We finally got to see Waiting for Superman (W4S). Since we’ve talked about the sensation that Oprah and others have made of the film here and here, we probably owe you our take of this “film of the moment.”
There is a good chance W4S will make you cry. The filmmaker has chosen attractive children to represent public school students and, if you have any compassion, you can’t help but root for them to get they what they want: admittance to the charter schools which, in this film, represent salvation. The denouement is a soul-crushing moment made much worse by the use of a school lottery in which numbered balls are chosen ala Bingo, and the “winners” and the “losers” are seated side-by-side, experiencing each others’ joy and agony.
W4S contains powerful moments, and its impact on audiences cannot be ignored.
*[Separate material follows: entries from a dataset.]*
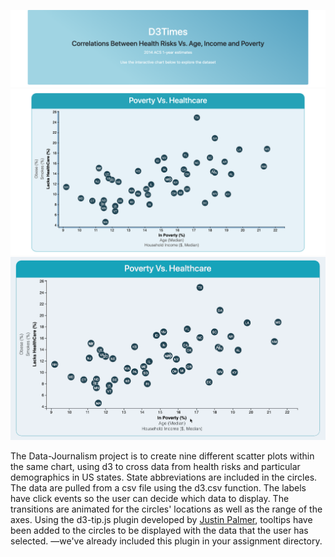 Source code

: <p align="center">
  <img src="Screenshots/jumbotron.png">
  <img src="Screenshots/chart.png">
  <img src="Screenshots/data_journalism.gif">
</p>

The Data-Journalism project is to create nine different scatter plots within the same chart, using d3 to cross data from health risks and particular demographics in US states.
State abbreviations are included in the circles.
The data are pulled from a csv file using the d3.csv function.
The labels have click events so the user can decide which data to display. The transitions are animated for the circles' locations as well as the range of the axes.
Using the d3-tip.js plugin developed by [Justin Palmer](https://github.com/Caged), tooltips have been added to the circles to be displayed with the data that the user has selected. —we've already included this plugin in your assignment directory.
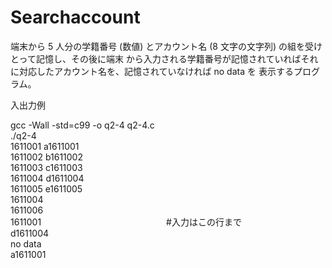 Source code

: # Searchaccount
端末から 5 人分の学籍番号 (数値) とアカウント名 (8 文字の文字列) の組を受けとって記憶し、その後に端末 から入力される学籍番号が記憶されていればそれに対応したアカウント名を、記憶されていなければ no data を 表示するプログラム。  
  
入出力例    
  
gcc -Wall -std=c99 -o q2-4 q2-4.c  
./q2-4  
1611001 a1611001  
1611002 b1611002  
1611003 c1611003  
1611004 d1611004  
1611005 e1611005  
1611004  
1611006  
1611001 　　　　　　　　　　　　　　#入力はこの行まで  
d1611004  
no data  
a1611001  
  
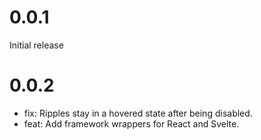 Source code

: # 0.0.1
Initial release

# 0.0.2
- fix: Ripples stay in a hovered state after being disabled.
- feat: Add framework wrappers for React and Svelte.
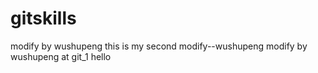 # gitskills
modify by wushupeng
this is my second modify--wushupeng
modify by wushupeng at git_1
hello

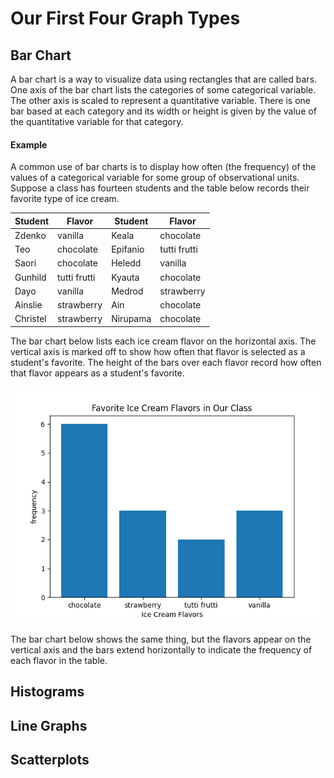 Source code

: # Our First Four Graph Types

## Bar Chart

A bar chart is a way to visualize data using rectangles that are called bars.  One axis of the bar chart lists the categories of some categorical variable. The other axis is scaled to represent a quantitative variable.  There is one bar based at each category and its width or height is given by the value of the quantitative variable for that category.

#### Example
A common use of bar charts is to display how often (the frequency) of the values of a categorical variable for some group of observational units.  Suppose a class has fourteen students and the table below records their favorite type of ice cream.

| Student  | Flavor       | Student  | Flavor       |
|----------|--------------|----------|--------------|
| Zdenko   | vanilla      | Keala    | chocolate    |
| Teo      | chocolate    | Epifanio | tutti frutti |
| Saori    | chocolate    | Heledd   | vanilla      |
| Gunhild  | tutti frutti | Kyauta   | chocolate    |
| Dayo     | vanilla      | Medrod   | strawberry   |
| Ainslie  | strawberry   | Ain      | chocolate    |
| Christel | strawberry   | Nirupama | chocolate    |

The bar chart below lists each ice cream flavor on the horizontal axis. The vertical axis is marked off to show how often that flavor is selected as a student's favorite. The height of the bars over each flavor record how often that flavor appears as a student's favorite.

![Ice Cream Flavors Bar Chart - Vertical Bars](../images/icecream.png)

The bar chart below shows the same thing, but the flavors appear on the vertical axis and the bars extend horizontally to indicate the frequency of each flavor in the table.

## Histograms
 
## Line Graphs

## Scatterplots
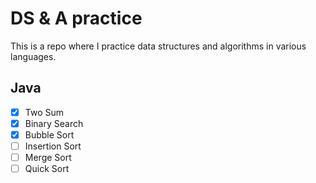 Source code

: # DS & A practice

This is a repo where I practice data structures and algorithms in various languages.

## Java
- [x] Two Sum
- [x] Binary Search
- [x] Bubble Sort
- [ ] Insertion Sort
- [ ] Merge Sort
- [ ] Quick Sort
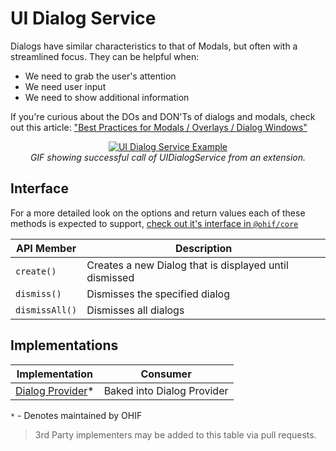 # UI Dialog Service

Dialogs have similar characteristics to that of Modals, but often with a
streamlined focus. They can be helpful when:

- We need to grab the user's attention
- We need user input
- We need to show additional information

If you're curious about the DOs and DON'Ts of dialogs and modals, check out this
article: ["Best Practices for Modals / Overlays / Dialog Windows"][ux-article]

<div style="text-align: center;">
  <a href="/assets/img/dialog-example.gif">
    <img src="/assets/img/dialog-example.gif" alt="UI Dialog Service Example" style="margin: 0 auto; max-width: 500px;" />
  </a>
  <div><i>GIF showing successful call of UIDialogService from an extension.</i></div>
</div>

## Interface

For a more detailed look on the options and return values each of these methods
is expected to support, [check out it's interface in `@ohif/core`][interface]

| API Member     | Description                                            |
| -------------- | ------------------------------------------------------ |
| `create()`     | Creates a new Dialog that is displayed until dismissed |
| `dismiss()`    | Dismisses the specified dialog                         |
| `dismissAll()` | Dismisses all dialogs                                  |

## Implementations

| Implementation                       | Consumer                   |
| ------------------------------------ | -------------------------- |
| [Dialog Provider][dialog-provider]\* | Baked into Dialog Provider |

`*` - Denotes maintained by OHIF

> 3rd Party implementers may be added to this table via pull requests.

<!--
  LINKS
-->

<!-- prettier-ignore-start -->
[interface]: https://github.com/OHIF/Viewers/blob/master/platform/core/src/services/UIDialogService/index.js
[dialog-provider]: https://github.com/OHIF/Viewers/blob/master/platform/ui/src/contextProviders/DialogProvider.js
[ux-article]: https://uxplanet.org/best-practices-for-modals-overlays-dialog-windows-c00c66cddd8c
<!-- prettier-ignore-end -->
That said, it should also be noted that W4S begins with a clear point of view and spends its entire 111 minute running time attempting to substantiate the following premise:
When children leave the public school system without becoming educated, the sole reason for failure is teacher tenure, which has no redeeming qualities and is entirely the responsibility of teachers’ unions, which care far more about protecting bad teachers than about what’s best for students.
It’s stunning to consider how much is wrong with that premise.
For example, have parents/guardians, administrators, legislatures and communities no role to play in the education of a child?
Odd, isn’t it? In good times, everyone wants to be in the victory photo. As the expression goes, “Success has many fathers, but failure is an orphan.” At this moment, public schools are being portrayed as more of a problem than as a solution.
W4S has two key points:
- Tenure and unions are bad.
- “Charter schools” (the nonunion variety, it is implied) are THE ANSWER to all that ails public education.
That last point is interesting because, in a throwaway line during a W4S segment on charters, it is noted that only one in five charters has better results than traditional public schools.
But one must play the hand that is dealt. The truth is we not only can do better, we must do better. So how does some good come of this?
Maybe W4S is, at long last, the opportunity to introduce meaningful evaluation systems into schools: in other words, evaluation systems that are capable of measuring teaching quality when implemented by administrators who are appropriately trained to assess teachers.
Perhaps W4S can start a new national dialogue about how important it is for all parents and guardians to participate in their student’s education (like the parents featured in the film) by making sure children are nourished and rested and that assignments are completed and turned in.
And it might be possible that W4S will serve as a reminder to policymakers and taxpayers that progress, in the form of better evaluation systems, smaller class sizes, incentives to attract experienced teachers to hard-to-staff schools and out of the box ideas such as longer school days and school years, can’t be accomplished without additional investment.
That is what a meaningful national dialog would look like when all participants seek to implement an education system that is focused on what is best for students.
Let’s hope that is the case. We would hate to find out that the real goal of Waiting for Superman was to eliminate or eviscerate education unions.
Of course, the only way we’ll find out is by engaging in the discussion. That means insisting on a seat at a bargaining table where education employees are recognized as full partners in the process. It is there the unions must advocate for a course that enhances education quality while ensuring that teachers are treated as professionals.
The education status quo is unacceptable, or at least it should be, for all education stakeholders.
Superman isn’t coming, but change is. In fact, it’s here now. Will we manage it, or will it manage education employees to the detriment of the profession and, ultimately, students?